**Work required:**
Out of the material that follows, write out exactly the lines from the line with "记录每个变量名称及其范围，生成签名时根据json字符串里的输入输出确定变量顺序。" to the line with "该式中计算结果应为浮点数，但", both ends included, and no others.

**Records supplied:**

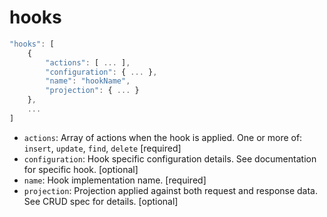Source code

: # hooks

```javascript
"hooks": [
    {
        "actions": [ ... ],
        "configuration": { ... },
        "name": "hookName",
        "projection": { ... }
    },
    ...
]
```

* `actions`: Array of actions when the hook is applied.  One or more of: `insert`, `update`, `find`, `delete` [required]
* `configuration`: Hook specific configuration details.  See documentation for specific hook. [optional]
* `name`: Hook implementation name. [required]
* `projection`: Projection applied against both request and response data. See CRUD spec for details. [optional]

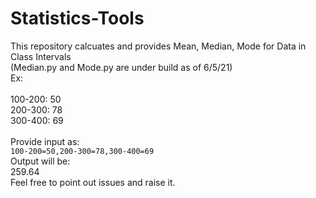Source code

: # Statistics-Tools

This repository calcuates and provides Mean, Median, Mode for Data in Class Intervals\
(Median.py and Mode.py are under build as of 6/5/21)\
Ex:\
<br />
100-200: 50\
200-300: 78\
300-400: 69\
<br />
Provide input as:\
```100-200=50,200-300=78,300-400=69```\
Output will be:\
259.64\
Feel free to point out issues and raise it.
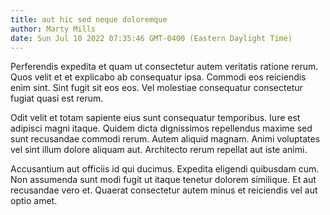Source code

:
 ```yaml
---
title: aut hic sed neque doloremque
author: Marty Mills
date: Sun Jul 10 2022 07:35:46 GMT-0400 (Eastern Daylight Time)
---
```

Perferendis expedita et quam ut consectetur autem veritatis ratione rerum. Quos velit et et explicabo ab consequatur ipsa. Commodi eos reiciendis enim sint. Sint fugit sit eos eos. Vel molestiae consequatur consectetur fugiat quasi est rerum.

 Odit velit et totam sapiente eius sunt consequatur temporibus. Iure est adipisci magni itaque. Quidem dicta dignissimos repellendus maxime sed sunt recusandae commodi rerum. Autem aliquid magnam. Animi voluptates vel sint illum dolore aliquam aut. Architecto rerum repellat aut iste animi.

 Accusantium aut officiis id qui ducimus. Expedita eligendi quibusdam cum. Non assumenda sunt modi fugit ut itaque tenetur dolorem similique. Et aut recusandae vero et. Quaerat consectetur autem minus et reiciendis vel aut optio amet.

--

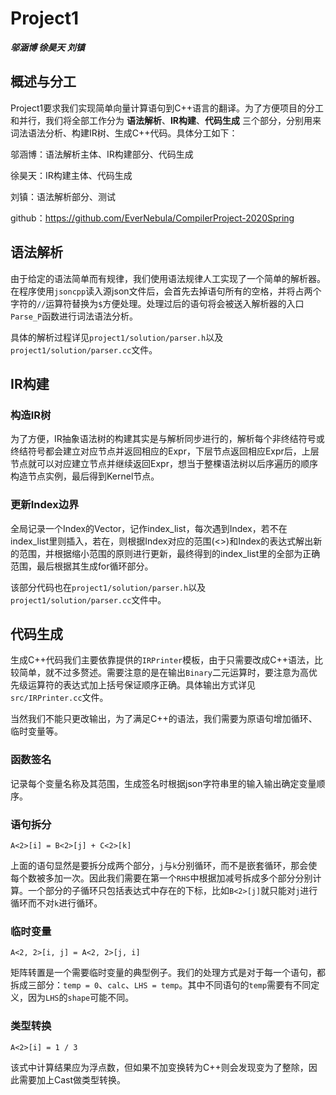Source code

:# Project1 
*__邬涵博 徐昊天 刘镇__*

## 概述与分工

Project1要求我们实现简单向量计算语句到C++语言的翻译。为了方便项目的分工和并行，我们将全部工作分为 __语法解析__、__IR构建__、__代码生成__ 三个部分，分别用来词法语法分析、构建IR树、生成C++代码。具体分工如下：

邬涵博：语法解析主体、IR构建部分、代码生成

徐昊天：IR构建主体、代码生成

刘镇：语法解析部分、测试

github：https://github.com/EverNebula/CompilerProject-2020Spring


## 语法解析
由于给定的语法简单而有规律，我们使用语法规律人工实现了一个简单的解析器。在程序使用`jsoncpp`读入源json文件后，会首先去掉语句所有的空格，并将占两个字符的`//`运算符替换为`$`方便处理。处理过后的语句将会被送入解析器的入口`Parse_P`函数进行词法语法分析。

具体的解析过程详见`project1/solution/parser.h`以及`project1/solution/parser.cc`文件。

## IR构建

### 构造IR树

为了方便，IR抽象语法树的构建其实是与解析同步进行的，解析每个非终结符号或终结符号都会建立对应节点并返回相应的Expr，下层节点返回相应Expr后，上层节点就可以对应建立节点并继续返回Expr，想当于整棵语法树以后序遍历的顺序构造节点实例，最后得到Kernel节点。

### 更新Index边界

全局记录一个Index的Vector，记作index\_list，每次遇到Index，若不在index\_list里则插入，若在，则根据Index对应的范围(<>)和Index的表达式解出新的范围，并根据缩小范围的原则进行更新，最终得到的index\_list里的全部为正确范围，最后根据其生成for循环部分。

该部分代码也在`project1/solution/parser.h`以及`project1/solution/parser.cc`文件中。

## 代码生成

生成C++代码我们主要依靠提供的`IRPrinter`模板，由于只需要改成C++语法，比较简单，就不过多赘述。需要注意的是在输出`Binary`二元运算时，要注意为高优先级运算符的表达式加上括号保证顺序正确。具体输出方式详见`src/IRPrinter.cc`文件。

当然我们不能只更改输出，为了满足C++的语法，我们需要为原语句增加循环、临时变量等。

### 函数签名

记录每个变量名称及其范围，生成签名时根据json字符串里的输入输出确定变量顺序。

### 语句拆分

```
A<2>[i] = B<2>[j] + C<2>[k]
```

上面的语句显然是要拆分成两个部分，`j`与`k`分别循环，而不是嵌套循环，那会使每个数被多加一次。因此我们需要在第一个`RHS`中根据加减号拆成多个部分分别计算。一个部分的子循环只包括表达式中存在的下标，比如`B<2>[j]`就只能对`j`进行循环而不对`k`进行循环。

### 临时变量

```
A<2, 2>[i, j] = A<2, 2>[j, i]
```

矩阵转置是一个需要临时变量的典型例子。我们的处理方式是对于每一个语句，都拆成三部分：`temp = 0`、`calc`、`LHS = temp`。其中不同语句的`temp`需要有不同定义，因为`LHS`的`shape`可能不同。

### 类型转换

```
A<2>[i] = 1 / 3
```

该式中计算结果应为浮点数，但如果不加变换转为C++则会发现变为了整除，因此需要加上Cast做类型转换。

**Output for this task:**
记录每个变量名称及其范围，生成签名时根据json字符串里的输入输出确定变量顺序。

### 语句拆分

```
A<2>[i] = B<2>[j] + C<2>[k]
```

上面的语句显然是要拆分成两个部分，`j`与`k`分别循环，而不是嵌套循环，那会使每个数被多加一次。因此我们需要在第一个`RHS`中根据加减号拆成多个部分分别计算。一个部分的子循环只包括表达式中存在的下标，比如`B<2>[j]`就只能对`j`进行循环而不对`k`进行循环。

### 临时变量

```
A<2, 2>[i, j] = A<2, 2>[j, i]
```

矩阵转置是一个需要临时变量的典型例子。我们的处理方式是对于每一个语句，都拆成三部分：`temp = 0`、`calc`、`LHS = temp`。其中不同语句的`temp`需要有不同定义，因为`LHS`的`shape`可能不同。

### 类型转换

```
A<2>[i] = 1 / 3
```

该式中计算结果应为浮点数，但如果不加变换转为C++则会发现变为了整除，因此需要加上Cast做类型转换。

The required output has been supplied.